What is a powder blue cichlid? I don't like common names. If it is some kind of mbuna... then you know that is not gonna work Zakk.


----------



## Guest (Mar 17, 2010)

http://www.aquahobby.com/gallery/e_socolofi.php 
aka the E. Socolofi......VERY beautiful fish but am guessing its an mbuana. research states they are from lake malawi....does that make it an mbuana?


----------



## Guest (Mar 17, 2010)

also Ron, Loha and the seasoned fish keepers

how much of this can i belive?

http://www.aquaticcommunity.com/aquariumforum/archive/index.php/t-16906.html

this article states and i quote



> Tank Buddies: They are very few fish that can be placed with Red Jewel. Generally the Red Jewls will accept peacock cichlids, same sized mbunas, or haplochromis African cichlids. They are very aggressive towards New World Cichlids such as a Green Terror, Smaller Dwarf Cichlids, Jack Dempseys, etc.


----------



## emc7 (Jul 23, 2005)

Jewels like the open bottom of the tank, and many mbuna will hang high in the water or stay in the rock pile, so theoretically, in a big enough tank they can coexist. I've heard of even yellow labs working with single jewels, but breeding jewels are terrors. 

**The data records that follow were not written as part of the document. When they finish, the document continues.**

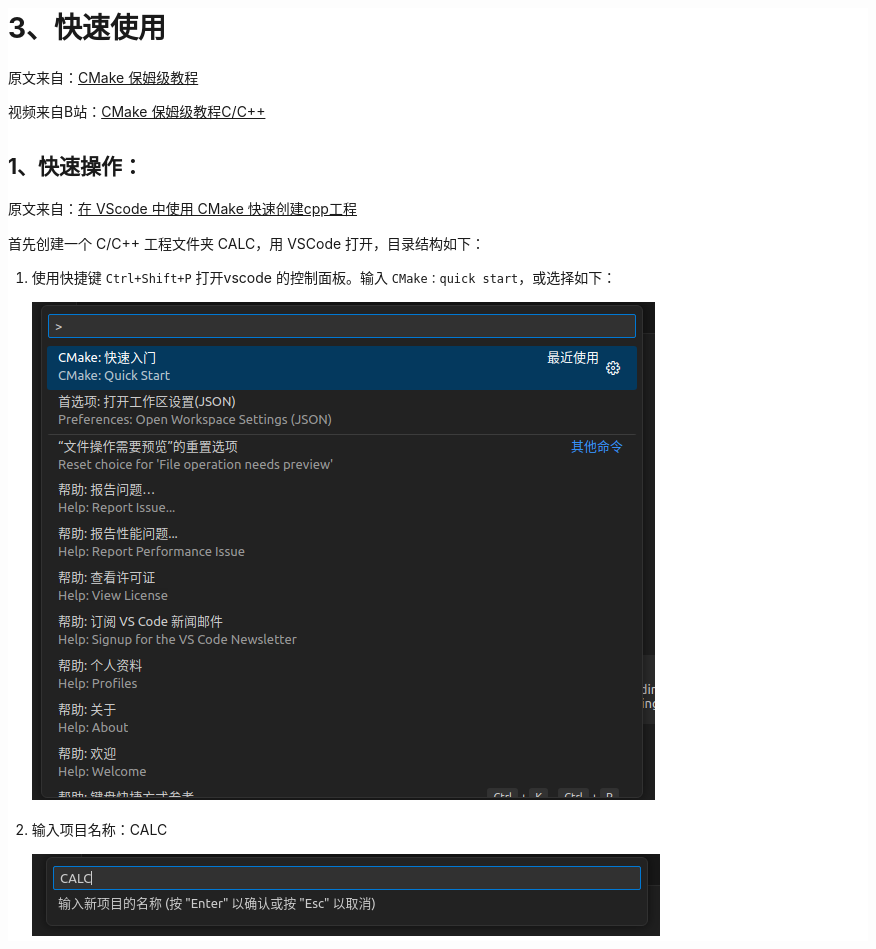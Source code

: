 







# 3、快速使用

原文来自：[CMake 保姆级教程](https://subingwen.cn/cmake/CMake-primer/)

视频来自B站：[CMake 保姆级教程C/C++](https://www.bilibili.com/video/BV14s4y1g7Zj?p=17&vd_source=13217e9da4230968b7b156b59f773f16)

## 1、快速操作：

原文来自：[在 VScode 中使用 CMake 快速创建cpp工程](https://blog.csdn.net/aoyousihaiqiuqihuang/article/details/127953688)

首先创建一个 C/C++ 工程文件夹 CALC，用 VSCode 打开，目录结构如下：

1. 使用快捷键 `Ctrl+Shift+P` 打开vscode 的控制面板。输入 `CMake：quick start`，或选择如下：

	![image-20240605172255490](CMake.assets/image-20240605172255490.png)

	

2. 输入项目名称：CALC

	![image-20240605172417480](CMake.assets/image-20240605172417480.png)
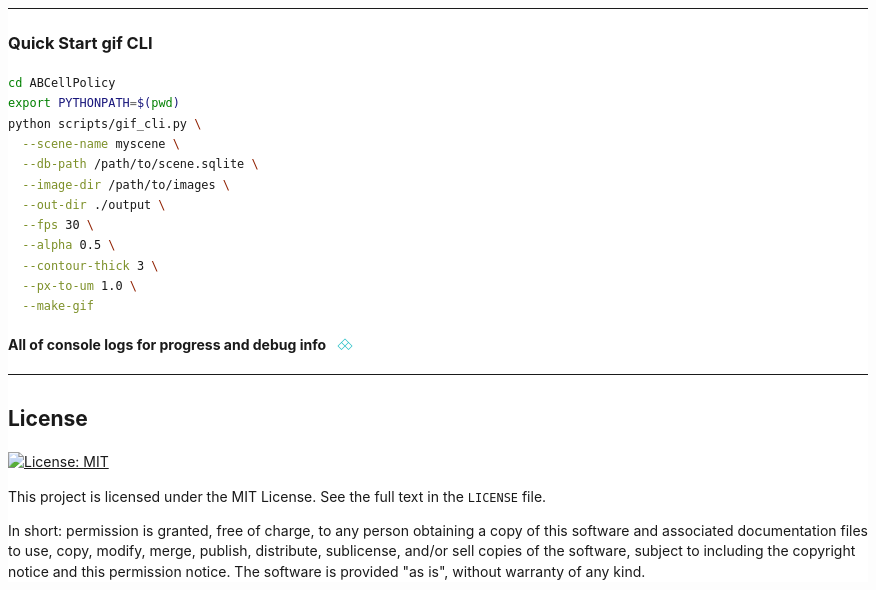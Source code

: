 
---

### Quick Start gif CLI

```bash
cd ABCellPolicy
export PYTHONPATH=$(pwd)
python scripts/gif_cli.py \
  --scene-name myscene \
  --db-path /path/to/scene.sqlite \
  --image-dir /path/to/images \
  --out-dir ./output \
  --fps 30 \
  --alpha 0.5 \
  --contour-thick 3 \
  --px-to-um 1.0 \
  --make-gif
```

<h4>
  All of console logs for progress and debug info
  <img
    src="./assets/romb.gif"
    alt="romb gif"
    width="16"
    style="vertical-align: middle; margin-left: 8px;"
  />
</h4>

---

  
## License

[![License: MIT](https://img.shields.io/badge/License-MIT-yellow.svg)](./LICENSE)

This project is licensed under the MIT License. See the full text in the `LICENSE` file.

In short: permission is granted, free of charge, to any person obtaining a copy of this software and associated documentation files to use, copy, modify, merge, publish, distribute, sublicense, and/or sell copies of the software, subject to including the copyright notice and this permission notice. 
The software is provided "as is", without warranty of any kind.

P. socolofi is, IMO, more lavender than blue and one the more aggressive mbuna. Treat it like a elongatus, its not as bad a melanchromis (auratus), but meaner than a zebra, a lab, or a labeotropheus. This is the kind of fish where only 1 male will survive in a 55 if you start with 6 fish. The kind where you are better off with 20 fish in a 90 so they can chase all day without one fish getting singled out and hunted down. 

If you try them with jewels, let us know how it goes. My money is on the jewels, but you never know.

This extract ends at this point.